Output a faithful copy of the entries, every picture removed.

» **The input**
···

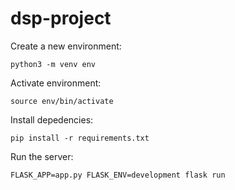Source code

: # dsp-project

Create a new environment:

    python3 -m venv env

Activate environment:

    source env/bin/activate

Install depedencies:

    pip install -r requirements.txt

Run the server:

    FLASK_APP=app.py FLASK_ENV=development flask run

···

» **Your solution**
Source code

: # dsp-project

Create a new environment:

    python3 -m venv env

Activate environment:

    source env/bin/activate

Install depedencies:

    pip install -r requirements.txt

Run the server:

    FLASK_APP=app.py FLASK_ENV=development flask run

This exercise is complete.